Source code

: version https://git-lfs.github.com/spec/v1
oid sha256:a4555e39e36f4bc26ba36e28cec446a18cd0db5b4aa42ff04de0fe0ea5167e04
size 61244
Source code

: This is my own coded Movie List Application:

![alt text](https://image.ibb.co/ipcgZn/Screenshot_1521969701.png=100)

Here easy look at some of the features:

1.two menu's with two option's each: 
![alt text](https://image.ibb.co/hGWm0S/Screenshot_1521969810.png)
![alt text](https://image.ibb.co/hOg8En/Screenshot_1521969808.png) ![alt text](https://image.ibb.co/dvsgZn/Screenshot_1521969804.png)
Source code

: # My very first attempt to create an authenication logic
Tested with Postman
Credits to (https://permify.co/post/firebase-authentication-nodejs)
_ _ _ _ _ _ _
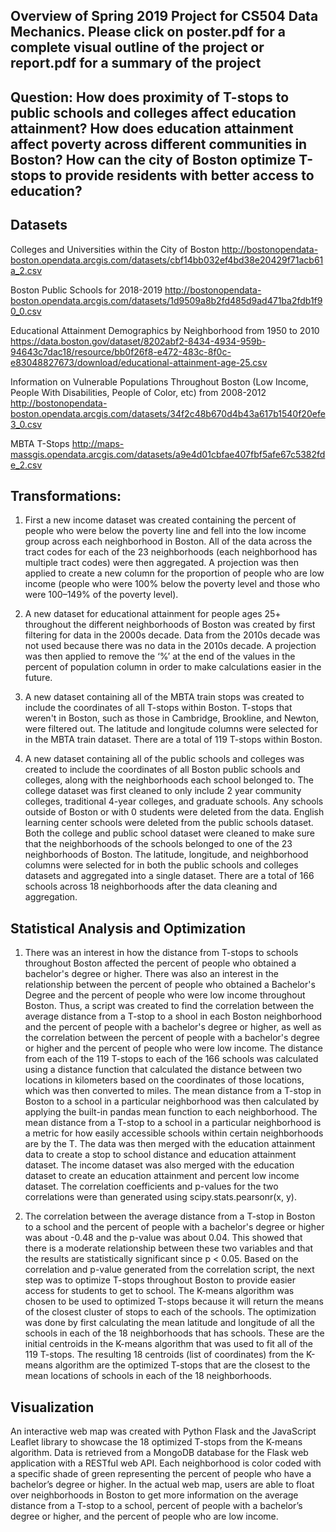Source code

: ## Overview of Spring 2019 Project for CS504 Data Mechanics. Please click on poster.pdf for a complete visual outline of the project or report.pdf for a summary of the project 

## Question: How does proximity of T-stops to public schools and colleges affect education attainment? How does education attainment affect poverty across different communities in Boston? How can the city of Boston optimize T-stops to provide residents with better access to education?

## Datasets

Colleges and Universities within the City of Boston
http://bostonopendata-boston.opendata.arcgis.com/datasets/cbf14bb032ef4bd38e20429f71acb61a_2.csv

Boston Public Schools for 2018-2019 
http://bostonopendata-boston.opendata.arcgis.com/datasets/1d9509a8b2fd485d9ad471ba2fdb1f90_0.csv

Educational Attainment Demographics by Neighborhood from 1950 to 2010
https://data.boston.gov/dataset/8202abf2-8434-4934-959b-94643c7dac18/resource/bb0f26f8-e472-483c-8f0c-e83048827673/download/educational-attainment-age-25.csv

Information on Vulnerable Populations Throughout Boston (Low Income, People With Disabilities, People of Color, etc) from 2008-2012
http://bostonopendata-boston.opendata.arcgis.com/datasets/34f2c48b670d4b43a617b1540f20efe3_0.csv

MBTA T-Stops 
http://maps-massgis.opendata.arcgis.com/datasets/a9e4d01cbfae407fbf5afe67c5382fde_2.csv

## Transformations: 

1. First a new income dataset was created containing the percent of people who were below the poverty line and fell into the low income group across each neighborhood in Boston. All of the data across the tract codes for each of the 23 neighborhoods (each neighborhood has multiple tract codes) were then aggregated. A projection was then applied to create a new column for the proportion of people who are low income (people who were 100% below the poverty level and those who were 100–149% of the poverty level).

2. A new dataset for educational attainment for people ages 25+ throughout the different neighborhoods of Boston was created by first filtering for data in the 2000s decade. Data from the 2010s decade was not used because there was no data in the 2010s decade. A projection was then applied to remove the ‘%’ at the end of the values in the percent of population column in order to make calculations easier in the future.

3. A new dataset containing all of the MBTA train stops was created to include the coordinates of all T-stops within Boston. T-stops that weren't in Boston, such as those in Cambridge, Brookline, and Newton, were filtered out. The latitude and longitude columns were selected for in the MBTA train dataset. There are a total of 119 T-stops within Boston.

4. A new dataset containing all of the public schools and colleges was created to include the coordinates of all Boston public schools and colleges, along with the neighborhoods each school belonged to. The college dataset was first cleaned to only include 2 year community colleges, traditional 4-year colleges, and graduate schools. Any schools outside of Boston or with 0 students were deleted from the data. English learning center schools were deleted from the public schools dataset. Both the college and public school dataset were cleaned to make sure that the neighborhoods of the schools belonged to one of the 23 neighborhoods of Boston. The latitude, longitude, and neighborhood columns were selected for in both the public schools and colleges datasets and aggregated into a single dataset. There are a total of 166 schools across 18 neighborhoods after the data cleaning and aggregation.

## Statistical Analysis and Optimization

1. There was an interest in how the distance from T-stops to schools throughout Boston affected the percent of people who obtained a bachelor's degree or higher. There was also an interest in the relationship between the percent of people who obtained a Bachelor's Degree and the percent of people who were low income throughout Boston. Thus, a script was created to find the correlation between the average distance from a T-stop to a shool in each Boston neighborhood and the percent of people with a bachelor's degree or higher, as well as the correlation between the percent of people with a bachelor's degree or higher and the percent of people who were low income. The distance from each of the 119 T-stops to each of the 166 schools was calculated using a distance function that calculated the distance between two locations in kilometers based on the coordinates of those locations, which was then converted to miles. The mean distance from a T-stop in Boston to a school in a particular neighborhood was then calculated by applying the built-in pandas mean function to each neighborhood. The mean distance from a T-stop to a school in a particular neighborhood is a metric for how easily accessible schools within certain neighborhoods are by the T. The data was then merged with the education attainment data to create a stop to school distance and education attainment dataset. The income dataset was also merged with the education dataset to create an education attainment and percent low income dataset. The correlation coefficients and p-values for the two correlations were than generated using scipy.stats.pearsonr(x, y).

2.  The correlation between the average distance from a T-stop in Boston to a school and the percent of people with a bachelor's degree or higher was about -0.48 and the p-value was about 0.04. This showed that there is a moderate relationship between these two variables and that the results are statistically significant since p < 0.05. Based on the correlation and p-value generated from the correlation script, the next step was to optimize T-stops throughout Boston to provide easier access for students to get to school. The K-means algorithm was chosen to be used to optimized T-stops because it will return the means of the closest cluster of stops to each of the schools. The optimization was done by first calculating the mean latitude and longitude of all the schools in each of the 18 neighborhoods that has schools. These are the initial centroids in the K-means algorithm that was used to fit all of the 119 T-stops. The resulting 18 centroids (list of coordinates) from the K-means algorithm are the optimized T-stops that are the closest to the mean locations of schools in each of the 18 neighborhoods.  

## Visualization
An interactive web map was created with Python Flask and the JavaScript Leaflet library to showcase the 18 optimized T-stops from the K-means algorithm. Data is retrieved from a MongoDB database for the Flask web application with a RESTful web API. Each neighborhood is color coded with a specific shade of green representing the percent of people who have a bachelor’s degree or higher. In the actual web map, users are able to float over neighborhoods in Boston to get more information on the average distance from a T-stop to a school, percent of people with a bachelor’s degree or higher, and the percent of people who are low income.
_ _ _ _ _ _ _
Search the listing for "different" and copy each line holding it.

## Question: How does proximity of T-stops to public schools and colleges affect education attainment? How does education attainment affect poverty across different communities in Boston? How can the city of Boston optimize T-stops to provide residents with better access to education?
2. A new dataset for educational attainment for people ages 25+ throughout the different neighborhoods of Boston was created by first filtering for data in the 2000s decade. Data from the 2010s decade was not used because there was no data in the 2010s decade. A projection was then applied to remove the ‘%’ at the end of the values in the percent of population column in order to make calculations easier in the future.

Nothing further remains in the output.